Italy's Finest Food Trails
Submitted by HedonisticHiking on 13 Sep 2018
Start looking into taking a food and wine holiday in Italy and the first thing you notice is the differences in cuisine between one region and another. With culinary traditions in Italy largely shaped by a region’s geography, history and climate, a food and wine holiday in the mountainous Dolomites is going to be quite different to a culinary tour in Sicily! Factor in the presence of the mountains or the sea, of French or Austrian neighbours and the odd invader and you’ll quickly appreciate why Italian food has such subtle variations. In fact when our guests ask us where to find the best Italian food, the simple answer is that there are wonderful specialities wherever you go, right down to a specific town or village.
One of the most enjoyable ways to track down these local differences is by exploring a region on foot. Discover some of the best food and wine in Italy as you embark on food trails that traverse vineyards and olive groves, mountain pastures, woodland tracks and coastal paths.
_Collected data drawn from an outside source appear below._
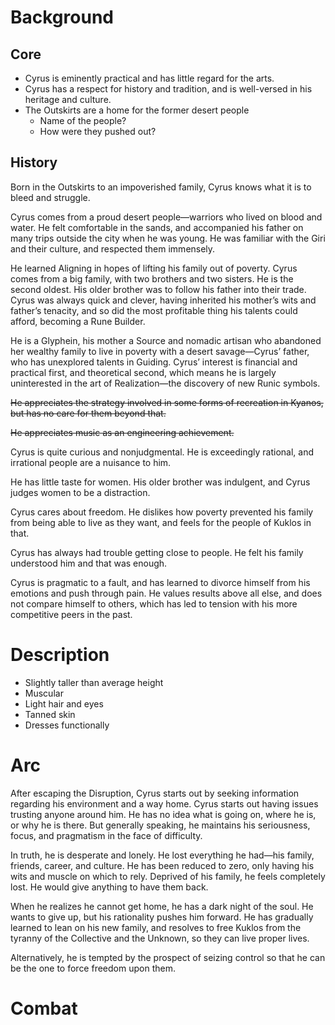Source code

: # Background

## Core

- Cyrus is eminently practical and has little regard for the arts.
- Cyrus has a respect for history and tradition, and is well-versed in his heritage and culture.
- The Outskirts are a home for the former desert people
    - Name of the people?
    - How were they pushed out?

## History

Born in the Outskirts to an impoverished family, Cyrus knows what it is to bleed and struggle.

Cyrus comes from a proud desert people—warriors who lived on blood and water. He felt comfortable in the sands, and accompanied his father on many trips outside the city when he was young. He was familiar with the Giri and their culture, and respected them immensely.

He learned Aligning in hopes of lifting his family out of poverty. Cyrus comes from a big family, with two brothers and two sisters. He is the second oldest. His older brother was to follow his father into their trade. Cyrus was always quick and clever, having inherited his mother’s wits and father’s tenacity, and so did the most profitable thing his talents could afford, becoming a Rune Builder.

He is a Glyphein, his mother a Source and nomadic artisan who abandoned her wealthy family to live in poverty with a desert savage—Cyrus’ father, who has unexplored talents in Guiding. Cyrus’ interest is financial and practical first, and theoretical second, which means he is largely uninterested in the art of Realization—the discovery of new Runic symbols.

~~He appreciates the strategy involved in some forms of recreation in Kyanos, but has no care for them beyond that.~~

~~He appreciates music as an engineering achievement.~~

Cyrus is quite curious and nonjudgmental. He is exceedingly rational, and irrational people are a nuisance to him.

He has little taste for women. His older brother was indulgent, and Cyrus judges women to be a distraction.

Cyrus cares about freedom. He dislikes how poverty prevented his family from being able to live as they want, and feels for the people of Kuklos in that.

Cyrus has always had trouble getting close to people. He felt his family understood him and that was enough.

Cyrus is pragmatic to a fault, and has learned to divorce himself from his emotions and push through pain. He values results above all else, and does not compare himself to others, which has led to tension with his more competitive peers in the past.

# Description

- Slightly taller than average height
- Muscular
- Light hair and eyes
- Tanned skin
- Dresses functionally

# Arc

After escaping the Disruption, Cyrus starts out by seeking information regarding his environment and a way home. Cyrus starts out having issues trusting anyone around him. He has no idea what is going on, where he is, or why he is there. But generally speaking, he maintains his seriousness, focus, and pragmatism in the face of difficulty.

In truth, he is desperate and lonely. He lost everything he had—his family, friends, career, and culture. He has been reduced to zero, only having his wits and muscle on which to rely. Deprived of his family, he feels completely lost. He would give anything to have them back.

When he realizes he cannot get home, he has a dark night of the soul. He wants to give up, but his rationality pushes him forward. He has gradually learned to lean on his new family, and resolves to free Kuklos from the tyranny of the Collective and the Unknown, so they can live proper lives.

Alternatively, he is tempted by the prospect of seizing control so that he can be the one to force freedom upon them.

# Combat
Read on to learn more about five of our favourite food trails and culinary tours in Italy.
Hiking and gastronomy holidays in the Dolomites
Hike through the national parks and mountain villages of the rugged Dolomites and, thanks to the region’s Austrian heritage, you’ll encounter a very distinctive cuisine. Tortelloni sit side by side with knödel, and mountain cheeses, speck ham and, of course, strudel are served in rustic farmhouses and mountain refuges. Yet despite the hearty traditional cuisine, the Dolomites also has the highest concentration of Michelin-starred chefs in Italy which makes the region a great choice for a foodie holiday in Italy. Find out more about our Austria and the Dolomites tour.
Gourmet treats in Emilia Romagna
Famous for culinary classics that include parmesan, parma ham, mortadella, tortellini and balsamic vinegar, Emilia Romagna’s leading taste towns include Bologna, Parma and Modena. When it comes to specialist food and wine tours in Italy, there’s a heady selection on offer in all of these towns. But head out of town into the hills for wine and olive oil tastings and festivals celebrating chestnuts, porcini mushrooms and truffles. See our tours to Northern Tuscany and Ravenna and to Parma, Tuscany and Ligurian Sea for more information.
Saffron from the Abruzzo
The mountainous wilds of Abruzzo are one of the dozen or so saffron-growing areas across Europe, the Middle East and southern Asia. Considering that saffron is the world’s most expensive spice, it’s fortunate that just a little goes a long way and in the Abruzzo, the DOP L’Aquila saffron finds its way into everything from meat dishes to risotto. Other regional specialities include lamb skewers known as arrosticini, as well as a special variety of lentils from Santo Stefano di Sessanio. Interested in finding out more about this largely unexplored region of Italy? The Wilds of Abruzzo is an 8-night tour which includes a stay at the unique Hotel Sextantio ‘albergo diffuso’ in Santo Stefano di Sessanio.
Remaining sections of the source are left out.